L'amour est une passion innocente, comment s'est-elle changée pour moi en une source de misère et de désordre ?
Je l'aime avec une passion si violente qu'elle me rend le plus infortuné de tous les hommes.
L’expérience n’est point un avantage qu’il soit libre à tout le monde de se donner.
Mais, Manon, je vous le dis, j'ai le coeur percé de la douleur de votre trahison.
J'étais né pour les courtes joies et les longues douleurs.
Son conseil était sage mais il aurait fallu l'être aussi pour le suivre.

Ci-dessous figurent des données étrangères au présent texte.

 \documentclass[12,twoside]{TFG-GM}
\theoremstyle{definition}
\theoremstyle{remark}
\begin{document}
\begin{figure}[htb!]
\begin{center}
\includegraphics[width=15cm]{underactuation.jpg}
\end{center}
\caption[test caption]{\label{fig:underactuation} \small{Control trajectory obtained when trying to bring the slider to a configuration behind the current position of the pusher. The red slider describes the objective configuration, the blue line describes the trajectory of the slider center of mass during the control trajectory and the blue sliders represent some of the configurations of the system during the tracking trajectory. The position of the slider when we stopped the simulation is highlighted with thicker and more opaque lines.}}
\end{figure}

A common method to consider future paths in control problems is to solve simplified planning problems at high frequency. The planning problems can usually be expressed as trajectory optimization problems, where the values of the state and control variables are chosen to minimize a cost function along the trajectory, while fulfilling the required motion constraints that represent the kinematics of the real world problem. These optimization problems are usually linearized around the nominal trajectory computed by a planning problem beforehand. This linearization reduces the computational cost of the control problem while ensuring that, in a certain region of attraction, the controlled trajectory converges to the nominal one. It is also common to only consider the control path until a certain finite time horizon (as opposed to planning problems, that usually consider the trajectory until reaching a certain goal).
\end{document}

"Ô Dieu ! m'écrai-je, je ne vous demande plus rien. Je suis assuré du cœur de Manon, il est tel que je l'ai souhaité pour être heureux : je ne puis plus cesser de l'être à présent." (Page : 187, seconde partie).

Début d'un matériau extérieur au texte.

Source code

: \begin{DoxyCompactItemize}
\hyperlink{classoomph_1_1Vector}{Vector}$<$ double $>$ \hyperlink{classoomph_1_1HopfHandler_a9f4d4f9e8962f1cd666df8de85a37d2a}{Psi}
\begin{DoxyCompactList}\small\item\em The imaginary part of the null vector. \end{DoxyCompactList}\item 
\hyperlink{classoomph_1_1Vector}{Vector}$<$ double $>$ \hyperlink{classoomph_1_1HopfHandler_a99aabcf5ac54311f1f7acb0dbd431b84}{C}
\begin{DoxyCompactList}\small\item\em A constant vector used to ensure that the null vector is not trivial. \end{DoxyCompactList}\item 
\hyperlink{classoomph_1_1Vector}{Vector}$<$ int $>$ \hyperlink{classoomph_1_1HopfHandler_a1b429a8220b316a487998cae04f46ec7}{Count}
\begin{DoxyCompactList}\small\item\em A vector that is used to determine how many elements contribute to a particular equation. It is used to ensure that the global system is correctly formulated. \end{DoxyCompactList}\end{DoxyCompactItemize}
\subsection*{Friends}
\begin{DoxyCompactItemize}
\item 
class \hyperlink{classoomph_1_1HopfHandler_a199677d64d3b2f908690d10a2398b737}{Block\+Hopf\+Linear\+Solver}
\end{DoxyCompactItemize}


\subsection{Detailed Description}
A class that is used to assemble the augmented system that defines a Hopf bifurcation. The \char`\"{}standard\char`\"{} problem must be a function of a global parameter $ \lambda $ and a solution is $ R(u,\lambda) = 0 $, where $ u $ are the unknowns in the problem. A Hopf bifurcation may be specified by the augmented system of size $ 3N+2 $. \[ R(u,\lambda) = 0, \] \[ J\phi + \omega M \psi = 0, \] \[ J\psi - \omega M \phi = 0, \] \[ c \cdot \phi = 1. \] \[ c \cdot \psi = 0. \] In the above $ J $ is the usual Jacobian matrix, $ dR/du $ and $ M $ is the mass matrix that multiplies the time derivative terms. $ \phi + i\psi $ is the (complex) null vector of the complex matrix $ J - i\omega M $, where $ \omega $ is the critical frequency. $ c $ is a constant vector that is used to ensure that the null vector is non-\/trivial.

Il (le père) me demanda d'abord si j'avais toujours eu la simplicité de croire, que je fusse aimé de ma maîtresse. Je lui dis hardiment que j'en étais si sûr, que rien ne pouvait m'en donner la moindre défiance. Ha, ha, ha, s'écria-t-il en riant de toute sa force, cela est excellent ! Tu es une jolie dupe, et j'aime à te voir dans ces sentiments-là. [...] Il ajouta mille railleries de cette force, sur ce qu'il appelait ma sottise et ma crédulité. Enfin, comme je demeurais dans le silence, il continua de me dire que suivant le calcul qu'il pouvait faire du temps, depuis mon départ d'Amiens, Manon m'avait aimé environ douze jours [...] Félicite-toi maintenant de la durée de ton triomphe (dit le père). Tu sais vaincre assez rapidement, Chevalier ; mais tu ne sais pas conserver tes conquêtes !

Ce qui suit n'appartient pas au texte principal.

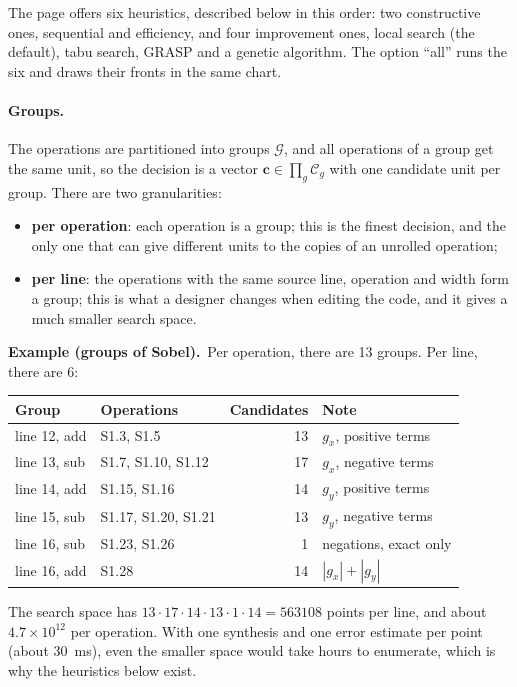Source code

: \documentclass[11pt,a4paper]{article}
\newcommand{\examplebox}[2]{\par\medskip\noindent\colorbox{tabAzul!6}{\begin{minipage}{\dimexpr\linewidth-2\fboxsep}
  \textbf{Example (#1).}\ #2\end{minipage}}\par\medskip}
\begin{document}
The page offers six heuristics, described below in this order: two constructive ones, sequential and efficiency, and
four improvement ones, local search (the default), tabu search, GRASP and a genetic algorithm. The option ``all''
runs the six and draws their fronts in the same chart.

\paragraph{Groups.} The operations are partitioned into groups $\mathcal{G}$, and all operations of a group get the
same unit, so the decision is a vector $\mathbf{c} \in \prod_{g} \mathcal{C}_g$ with one candidate unit per group.
There are two granularities:
\begin{itemize}
  \item \textbf{per operation}: each operation is a group; this is the finest decision, and the only one that can
    give different units to the copies of an unrolled operation;
  \item \textbf{per line}: the operations with the same source line, operation and width form a group; this is what a
    designer changes when editing the code, and it gives a much smaller search space.
\end{itemize}

\examplebox{groups of Sobel}{Per operation, there are 13 groups. Per line, there are 6:
\begin{center}
\rowcolors{2}{gray!10}{white}
\begin{tabular}{|l|l|r|l|}
\hline
\rowcolor{tabAzul}\color{white} Group & \color{white} Operations & \color{white} Candidates & \color{white} Note \\
\hline
line 12, add & S1.3, S1.5 & 13 & $g_x$, positive terms \\
line 13, sub & S1.7, S1.10, S1.12 & 17 & $g_x$, negative terms \\
line 14, add & S1.15, S1.16 & 14 & $g_y$, positive terms \\
line 15, sub & S1.17, S1.20, S1.21 & 13 & $g_y$, negative terms \\
line 16, sub & S1.23, S1.26 & 1 & negations, exact only \\
line 16, add & S1.28 & 14 & $|g_x| + |g_y|$ \\
\hline
\end{tabular}
\end{center}
The search space has $13 \cdot 17 \cdot 14 \cdot 13 \cdot 1 \cdot 14 = 563108$ points per line, and about
$4.7 \times 10^{12}$ per operation. With one synthesis and one error estimate per point (about 30~ms), even the
smaller space would take hours to enumerate, which is why the heuristics below exist.}
\end{document}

Un cœur de père est le chef-d'œuvre de la nature ; elle y règne, pour ainsi parler, avec complaisance, et elle en règle elle-même tous les ressorts. Le mien, qui était avec cela homme d'esprit et de goût, fut si touché du tour que j'avais donné à mes excuses, qu'il ne fut pas le maître de me cacher ce changement. Viens, mon pauvre Chevalier, me dit-il, viens m'embrasser ; tu me fais pitié. Je l'embrassai. Il me serra d'une manière qui me fit juger de ce qui se passait dans son cœur.
Chère Manon! lui dis-je, avec un mélange profane d'expressions amoureuses et théologiques, tu es trop adorable pour une créature. Je me sens le cœur emporté par une délectation victorieuse. Tout ce qu'on dit de la liberté, à Saint-Sulpice, est une chimère. Je vais perdre ma fortune et ma réputation pour toi, je le prévois bien ; je lis ma destinée dans tes beaux yeux ; mais de quelles pertes ne serai-je pas consolé par ton amour! Les faveurs de la fortune ne me touchent point ; la gloire me paraît une fumée ; tous mes projets de vie ecclésiastique étaient de folles imaginations ; enfin tous les biens différents de ceux que j'espère avec toi sont des biens méprisables, puisqu'ils ne sauraient tenir un moment, dans mon cœur, contre un seul de tes regards.